Answers to popular questions here.
How many connections can one Centrifugo instance handle?
This depends on many factors. Real-time transport choice, hardware, message rate, size of messages, Centrifugo features enabled, client distribution over channels, compression on/off, etc. So no certain answer to this question exists. Common sense, performance measurements, and monitoring can help here.
Generally, we suggest not put more than 50-100k clients on one node - but you should measure for your use case.
Memory usage per connection?
Depending on transport used and features enabled the amount of RAM required per each connection can vary.
For example, you can expect that each WebSocket connection will cost about 30-50 KB of RAM, thus a server with 1 GB of RAM can handle about 20-30k connections.
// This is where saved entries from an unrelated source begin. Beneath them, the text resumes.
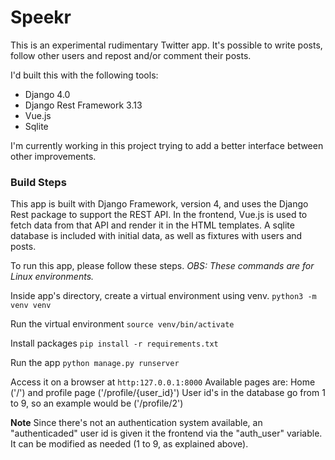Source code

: # Speekr

This is an experimental rudimentary Twitter app. It's possible to write posts, follow other users and repost and/or comment their posts.

I'd built this with the following tools:

- Django 4.0
- Django Rest Framework 3.13
- Vue.js
- Sqlite

I'm currently working in this project trying to add a better interface between other improvements.

### Build Steps  

This app is built with Django Framework, version 4, and uses the Django Rest package to support the REST API.
In the frontend, Vue.js is used to fetch data from that API and render it in the HTML templates.
A sqlite database is included with initial data, as well as fixtures with users and posts.

To run this app, please follow these steps. 
*OBS: These commands are for Linux environments.*

Inside app's directory, create a virtual environment using venv.
`python3 -m venv venv`

Run the virtual environment
`source venv/bin/activate`

Install packages
`pip install -r requirements.txt`

Run the app
`python manage.py runserver`

Access it on a browser at `http:127.0.0.1:8000`
Available pages are: Home ('/') and profile page ('/profile/{user_id}')
User id's in the database go from 1 to 9, so an example would be ('/profile/2')

**Note**
Since there's not an authentication system available, an "authenticaded" user id is given it the frontend via the "auth_user" variable. It can be modified as needed (1 to 9, as explained above).



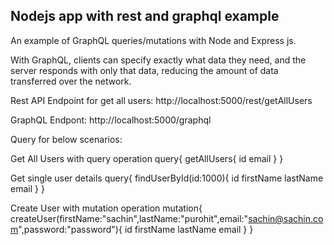 Nodejs app with rest and graphql example
-----------------------------------------

An example of GraphQL queries/mutations with Node and Express js.

With GraphQL, clients can specify exactly what data they need, and the server responds with only that data, reducing the amount of data transferred over the network.

Rest API Endpoint for get all users: http://localhost:5000/rest/getAllUsers

GraphQL Endpont: http://localhost:5000/graphql

Query for below scenarios:

Get All Users with query operation
query{ getAllUsers{ id email } }

Get single user details
query{ findUserById(id:1000){ id firstName lastName email } }

Create User with mutation operation
mutation{ createUser(firstName:"sachin",lastName:"purohit",email:"sachin@sachin.com",password:"password"){ id firstName lastName email } }
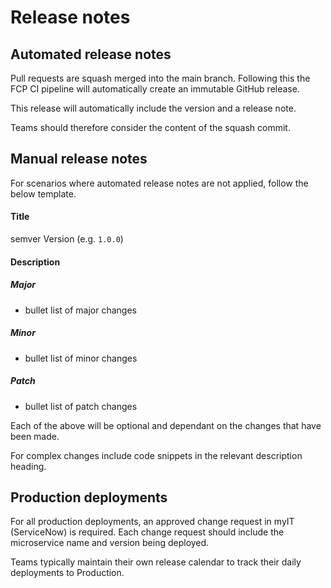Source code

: # Release notes

## Automated release notes

Pull requests are squash merged into the main branch. Following this the FCP CI pipeline will automatically create an immutable GitHub release.

This release will automatically include the version and a release note.

Teams should therefore consider the content of the squash commit.

## Manual release notes

For scenarios where automated release notes are not applied, follow the below template.

#### Title
semver Version (e.g. `1.0.0`)

#### Description
##### Major
- bullet list of major changes

##### Minor
- bullet list of minor changes

##### Patch
- bullet list of patch changes

Each of the above will be optional and dependant on the changes that have been made.

For complex changes include code snippets in the relevant description heading.

## Production deployments

For all production deployments, an approved change request in myIT (ServiceNow) is required.  Each change request should include the microservice name and version being deployed.

Teams typically maintain their own release calendar to track their daily deployments to Production.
For other real-time transports, the memory usage per connection can differ (for example, SockJS connections will cost ~ 2 times more RAM than pure WebSocket connections). So the best way is again – measure for your custom case since depending on Centrifugo transport/features memory usage can vary.
Can Centrifugo scale horizontally?
Yes, it can do this using built-in engines: Redis, KeyDB, Tarantool, or Nats broker.
Message delivery model
See design overview
Message order guarantees
See design overview.
Should I create channels explicitly?
No. By default, channels are created automatically as soon as the first client subscribed to it. And destroyed automatically when the last client unsubscribes from a channel.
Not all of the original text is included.